Task description:
From the entries below, count the lines with "thesis". Write only the count.

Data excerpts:
Segment Open
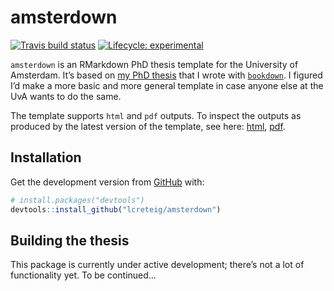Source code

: 
<!-- README.md is generated from README.Rmd. Please edit that file -->

# amsterdown

<!-- badges: start -->

[![Travis build
status](https://travis-ci.com/lcreteig/amsterdown.svg?branch=master)](https://travis-ci.com/lcreteig/amsterdown)
[![Lifecycle:
experimental](https://img.shields.io/badge/lifecycle-experimental-orange.svg)](https://www.tidyverse.org/lifecycle/#experimental)
<!-- badges: end -->

`amsterdown` is an RMarkdown PhD thesis template for the University of
Amsterdam. It’s based on [my PhD
thesis](https://github.com/lcreteig/thesis) that I wrote with
[`bookdown`](https://bookdown.org/yihui/bookdown/). I figured I’d make a
more basic and more general template in case anyone else at the UvA
wants to do the same.

The template supports `html` and `pdf` outputs. To inspect the outputs
as produced by the latest version of the template, see here:
[html](https://lcreteig.github.io/amsterdown),
[pdf](https://lcreteig.github.io/amsterdown/thesis.pdf).

## Installation

Get the development version from [GitHub](https://github.com/) with:

``` r
# install.packages("devtools")
devtools::install_github("lcreteig/amsterdown")
```

## Building the thesis

This package is currently under active development; there’s not a lot of
functionality yet. To be continued…
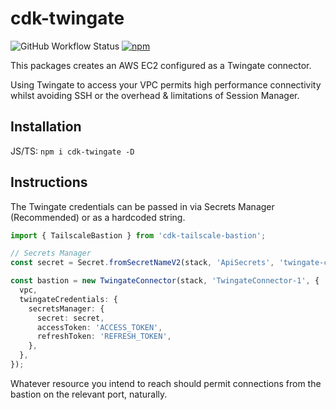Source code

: # cdk-twingate

![GitHub Workflow Status](https://img.shields.io/github/actions/workflow/status/Hawxy/cdk-twingate/build.yml?label=Build%20%26%20Release&style=flat-square)
[![npm](https://img.shields.io/npm/v/cdk-twingate?style=flat-square)](https://www.npmjs.com/package/cdk-twingate)

This packages creates an AWS EC2 configured as a Twingate connector. 

Using Twingate to access your VPC permits high performance connectivity whilst avoiding SSH or the overhead & limitations of Session Manager.

## Installation

JS/TS: `npm i cdk-twingate -D`

## Instructions

The Twingate credentials can be passed in via Secrets Manager (Recommended) or as a hardcoded string.

```typescript
import { TailscaleBastion } from 'cdk-tailscale-bastion';

// Secrets Manager
const secret = Secret.fromSecretNameV2(stack, 'ApiSecrets', 'twingate-connector-1');

const bastion = new TwingateConnector(stack, 'TwingateConnector-1', {
  vpc,
  twingateCredentials: {
    secretsManager: {
      secret: secret,
      accessToken: 'ACCESS_TOKEN',
      refreshToken: 'REFRESH_TOKEN',
    },
  },
});

```

Whatever resource you intend to reach should permit connections from the bastion on the relevant port, naturally. 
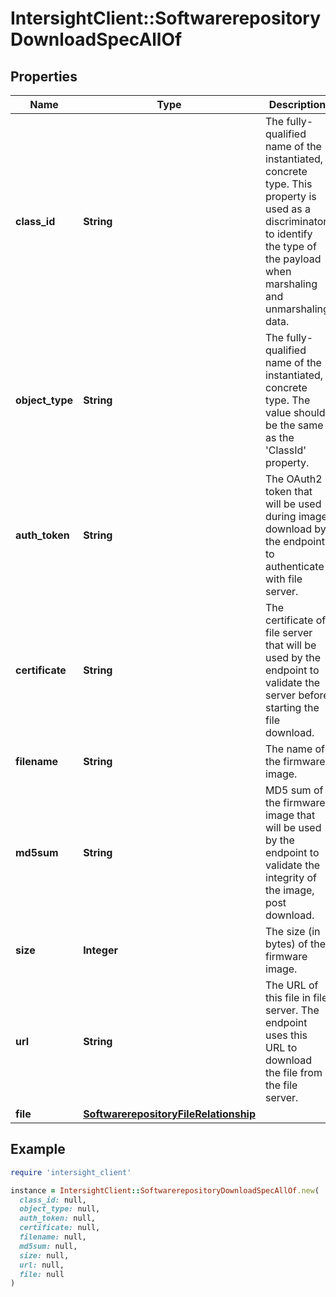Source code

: # IntersightClient::SoftwarerepositoryDownloadSpecAllOf

## Properties

| Name | Type | Description | Notes |
| ---- | ---- | ----------- | ----- |
| **class_id** | **String** | The fully-qualified name of the instantiated, concrete type. This property is used as a discriminator to identify the type of the payload when marshaling and unmarshaling data. | [default to &#39;softwarerepository.DownloadSpec&#39;] |
| **object_type** | **String** | The fully-qualified name of the instantiated, concrete type. The value should be the same as the &#39;ClassId&#39; property. | [default to &#39;softwarerepository.DownloadSpec&#39;] |
| **auth_token** | **String** | The OAuth2 token that will be used during image download by the endpoint to authenticate with file server. | [optional] |
| **certificate** | **String** | The certificate of file server that will be used by the endpoint to validate the server before starting the file download. | [optional] |
| **filename** | **String** | The name of the firmware image. | [optional] |
| **md5sum** | **String** | MD5 sum of the firmware image that will be used by the endpoint to validate the integrity of the image, post download. | [optional] |
| **size** | **Integer** | The size (in bytes) of the firmware image. | [optional] |
| **url** | **String** | The URL of this file in file server. The endpoint uses this URL to download the file from the file server. | [optional] |
| **file** | [**SoftwarerepositoryFileRelationship**](SoftwarerepositoryFileRelationship.md) |  | [optional] |

## Example

```ruby
require 'intersight_client'

instance = IntersightClient::SoftwarerepositoryDownloadSpecAllOf.new(
  class_id: null,
  object_type: null,
  auth_token: null,
  certificate: null,
  filename: null,
  md5sum: null,
  size: null,
  url: null,
  file: null
)
```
Segment Closed
Result of this exercise:
4